March 22, 2016
A committee on taxation of e-commerce has recommended an equalisation levy, also announced in the Budget, on certain digital transactions like online marketing & advertisements, website designing, cloud computing etc. The committee recommended 6-8 per cent levy on business-to-business digital deals.
The ambit of the equalisation levy on e-commerce transactions can be expanded in the coming years to include downloading of songs, movies and books, online consumption of news, software downloads and online sale of goods and services, the committee has suggested. The suggestions of the panel were made public on Monday.
For now, the levy is proposed for business-to-business transactions and not on direct sales to customers.

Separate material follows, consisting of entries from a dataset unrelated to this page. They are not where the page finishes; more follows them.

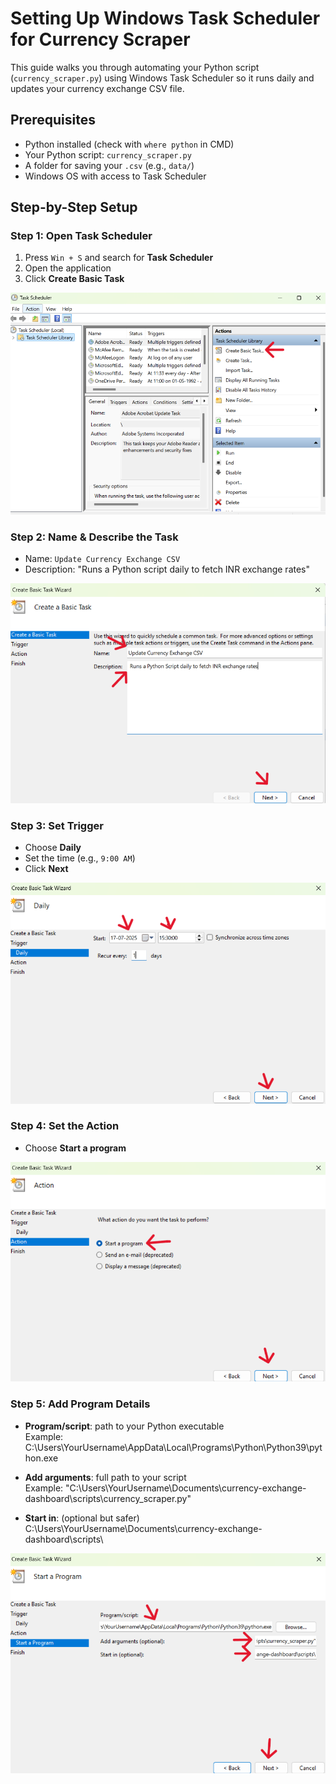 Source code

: # Setting Up Windows Task Scheduler for Currency Scraper

This guide walks you through automating your Python script (`currency_scraper.py`) using Windows Task Scheduler so it runs daily and updates your currency exchange CSV file.

## Prerequisites

- Python installed (check with `where python` in CMD)
- Your Python script: `currency_scraper.py`
- A folder for saving your `.csv` (e.g., `data/`)
- Windows OS with access to Task Scheduler

## Step-by-Step Setup

### Step 1: Open Task Scheduler

1. Press `Win + S` and search for **Task Scheduler**
2. Open the application  
3. Click **Create Basic Task**

![Open Task Scheduler](../Screenshots/open_task_scheduler.png)

### Step 2: Name & Describe the Task

- Name: `Update Currency Exchange CSV`
- Description: "Runs a Python script daily to fetch INR exchange rates"

![Create Basic Task](../Screenshots/create_basic_task.png)

### Step 3: Set Trigger

- Choose **Daily**
- Set the time (e.g., `9:00 AM`)
- Click **Next**

![Set Trigger](../Screenshots/set_trigger_daily.png)

### Step 4: Set the Action

- Choose **Start a program**

![Set Action](../Screenshots/set_action_start_program.png)

### Step 5: Add Program Details

- **Program/script**: path to your Python executable  
  Example: C:\Users\YourUsername\AppData\Local\Programs\Python\Python39\python.exe

- **Add arguments**: full path to your script  
Example: "C:\Users\YourUsername\Documents\currency-exchange-dashboard\scripts\currency_scraper.py"

- **Start in**: (optional but safer)  
C:\Users\YourUsername\Documents\currency-exchange-dashboard\scripts\

![Add Program Details](../Screenshots/add_program_and_arguments.png)
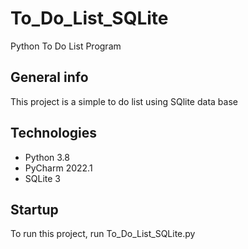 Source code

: # To_Do_List_SQLite
Python To Do List Program

## General info
This project is a simple to do list using SQlite data base

## Technologies
* Python 3.8
* PyCharm 2022.1
* SQLite 3

## Startup
To run this project, run To_Do_List_SQLite.py 
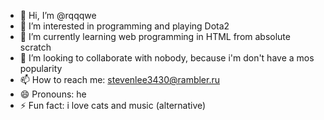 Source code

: - 👋 Hi, I’m @rqqqwe
- 👀 I’m interested in programming and playing Dota2
- 🌱 I’m currently learning web programming in HTML from absolute scratch
- 💞️ I’m looking to collaborate with nobody, because i'm don't have a mos popularity
- 📫 How to reach me: stevenlee3430@rambler.ru
- 😄 Pronouns: he
- ⚡ Fun fact: i love cats and music (alternative)

<!---
rqqqwe/rqqqwe is a ✨ special ✨ repository because its `README.md` (this file) appears on your GitHub profile.
You can click the Preview link to take a look at your changes.
--->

“With the advent of digital economy, it poses its own challenge on taxation of such (e-commerce) transactions, unlike the brick and mortar models where the tax laws have evolved over time,” said Vikas Vasal, Partner – Tax, KPMG in India.

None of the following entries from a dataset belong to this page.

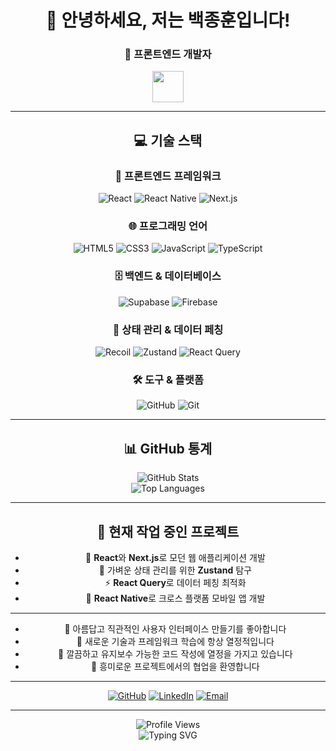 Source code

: <div align="center">

# 👋 안녕하세요, 저는 백종훈입니다!

### 🚀 프론트엔드 개발자 

<img src="https://media.giphy.com/media/VgCDAzcKvsR6OM0uWg/giphy.gif" width="50">

---

## 💻 기술 스택

### 🎨 프론트엔드 프레임워크
![React](https://img.shields.io/badge/React-20232A?style=for-the-badge&logo=react&logoColor=61DAFB)
![React Native](https://img.shields.io/badge/React_Native-20232A?style=for-the-badge&logo=react&logoColor=61DAFB)
![Next.js](https://img.shields.io/badge/Next.js-000000?style=for-the-badge&logo=next.js&logoColor=white)

### 🌐 프로그래밍 언어
![HTML5](https://img.shields.io/badge/HTML5-E34F26?style=for-the-badge&logo=html5&logoColor=white)
![CSS3](https://img.shields.io/badge/CSS3-1572B6?style=for-the-badge&logo=css3&logoColor=white)
![JavaScript](https://img.shields.io/badge/JavaScript-F7DF1E?style=for-the-badge&logo=javascript&logoColor=black)
![TypeScript](https://img.shields.io/badge/TypeScript-007ACC?style=for-the-badge&logo=typescript&logoColor=white)

### 🗄️ 백엔드 & 데이터베이스
![Supabase](https://img.shields.io/badge/Supabase-3ECF8E?style=for-the-badge&logo=supabase&logoColor=white)
![Firebase](https://img.shields.io/badge/Firebase-039BE5?style=for-the-badge&logo=Firebase&logoColor=white)

### 🔄 상태 관리 & 데이터 페칭
![Recoil](https://img.shields.io/badge/Recoil-3578E5?style=for-the-badge&logo=recoil&logoColor=white)
![Zustand](https://img.shields.io/badge/Zustand-FF6B6B?style=for-the-badge&logo=react&logoColor=white)
![React Query](https://img.shields.io/badge/React_Query-FF4154?style=for-the-badge&logo=react&logoColor=white)

### 🛠️ 도구 & 플랫폼
![GitHub](https://img.shields.io/badge/GitHub-100000?style=for-the-badge&logo=github&logoColor=white)
![Git](https://img.shields.io/badge/Git-F05032?style=for-the-badge&logo=git&logoColor=white)

---

## 📊 GitHub 통계

<div align="center">
  <img src="https://github-readme-stats.vercel.app/api?username=JongHoonC&show_icons=true&theme=radical" alt="GitHub Stats" />
</div>

<div align="center">
  <img src="https://github-readme-stats.vercel.app/api/top-langs/?username=JongHoonC&layout=compact&theme=radical" alt="Top Languages" />
</div>

---

## 🎯 현재 작업 중인 프로젝트

- 🔭 **React**와 **Next.js**로 모던 웹 애플리케이션 개발
- 🌱 가벼운 상태 관리를 위한 **Zustand** 탐구
- ⚡ **React Query**로 데이터 페칭 최적화
- 📱 **React Native**로 크로스 플랫폼 모바일 앱 개발

---


- 🎨 아름답고 직관적인 사용자 인터페이스 만들기를 좋아합니다
- 🚀 새로운 기술과 프레임워크 학습에 항상 열정적입니다
- 🌟 깔끔하고 유지보수 가능한 코드 작성에 열정을 가지고 있습니다
- 🤝 흥미로운 프로젝트에서의 협업을 환영합니다

---


<div align="center">

[![GitHub](https://img.shields.io/badge/GitHub-100000?style=for-the-badge&logo=github&logoColor=white)](https://github.com/JongHoonC)
[![LinkedIn](https://img.shields.io/badge/LinkedIn-0077B5?style=for-the-badge&logo=linkedin&logoColor=white)](https://linkedin.com/in/jonghoonc)
[![Email](https://img.shields.io/badge/Email-D14836?style=for-the-badge&logo=gmail&logoColor=white)](mailto:your.email@example.com)

</div>

---

<div align="center">
  <img src="https://komarev.com/ghpvc/?username=JongHoonC&color=blueviolet&style=for-the-badge" alt="Profile Views" />
</div>

<div align="center">
  <img src="https://readme-typing-svg.herokuapp.com?font=Fira+Code&pause=1000&color=36BCF7&center=true&vCenter=true&width=435&lines=프론트엔드+개발자;항상+새로운+것을+배우고+있습니다!" alt="Typing SVG" />
</div>

</div>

Globally, taxation authorities are contemplating measures to bring these transactions under the tax net. In India too, it has been a matter of debate and litigation, especially in cases where the foreign company does not have a permanent establishment and enjoys treaty protection.
The government had in the Budget announced a new equalisation levy of 6 per cent to be deducted for payments made to non-residents for specified services such as online advertisements.

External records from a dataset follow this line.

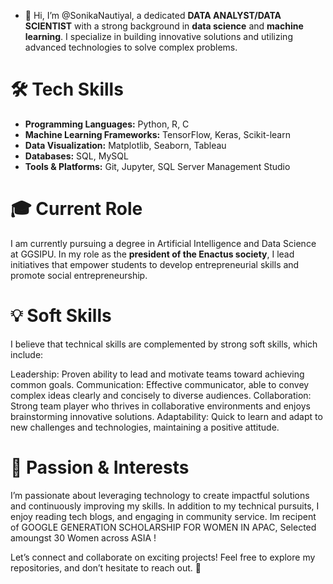 - 👋 Hi, I’m @SonikaNautiyal, a dedicated **DATA ANALYST/DATA SCIENTIST** with a strong background in **data science** and **machine learning**. I specialize in building innovative solutions and utilizing advanced technologies to solve complex problems.

 # 🛠 Tech Skills

- **Programming Languages:** Python, R, C
- **Machine Learning Frameworks:** TensorFlow, Keras, Scikit-learn
- **Data Visualization:** Matplotlib, Seaborn, Tableau
- **Databases:** SQL, MySQL
- **Tools & Platforms:** Git, Jupyter, SQL Server Management Studio


# 🎓 Current Role

I am currently pursuing a degree in Artificial Intelligence and Data Science at GGSIPU. In my role as the **president of the Enactus society**, I lead initiatives that empower students to develop entrepreneurial skills and promote social entrepreneurship.

# 💡 Soft Skills
I believe that technical skills are complemented by strong soft skills, which include:

Leadership: Proven ability to lead and motivate teams toward achieving common goals.
Communication: Effective communicator, able to convey complex ideas clearly and concisely to diverse audiences.
Collaboration: Strong team player who thrives in collaborative environments and enjoys brainstorming innovative solutions.
Adaptability: Quick to learn and adapt to new challenges and technologies, maintaining a positive attitude.

# 🌱 Passion & Interests

I’m passionate about leveraging technology to create impactful solutions and continuously improving my skills. In addition to my technical pursuits, I enjoy reading tech blogs, and engaging in community service.
Im recipent of GOOGLE GENERATION SCHOLARSHIP FOR WOMEN IN APAC, Selected amoungst 30 Women across ASIA !

Let’s connect and collaborate on exciting projects! Feel free to explore my repositories, and don’t hesitate to reach out. 🚀


<!---
SonikaNautiyal/SonikaNautiyal is a ✨ special ✨ repository because its `README.md` (this file) appears on your GitHub profile.
You can click the Preview link to take a look at your changes.
--->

Also called the ‘Google tax’, it has been structured in such a way as to ensure that every entity making a payment to a non-resident for online advertisements will have to deduct this tax before making the payment.
“India has taken a lead in taxing digital economy,” said Shefali Goradia, Partner, BMR & Associates LLP.
Rakesh Nangia, managing partner, Nangia & Co said, “Though the committee had recommended various services to be defined as specified services on which ‘equalisation levy’ shall be imposed, only online / digital advertisement made it to the Budget proposal.”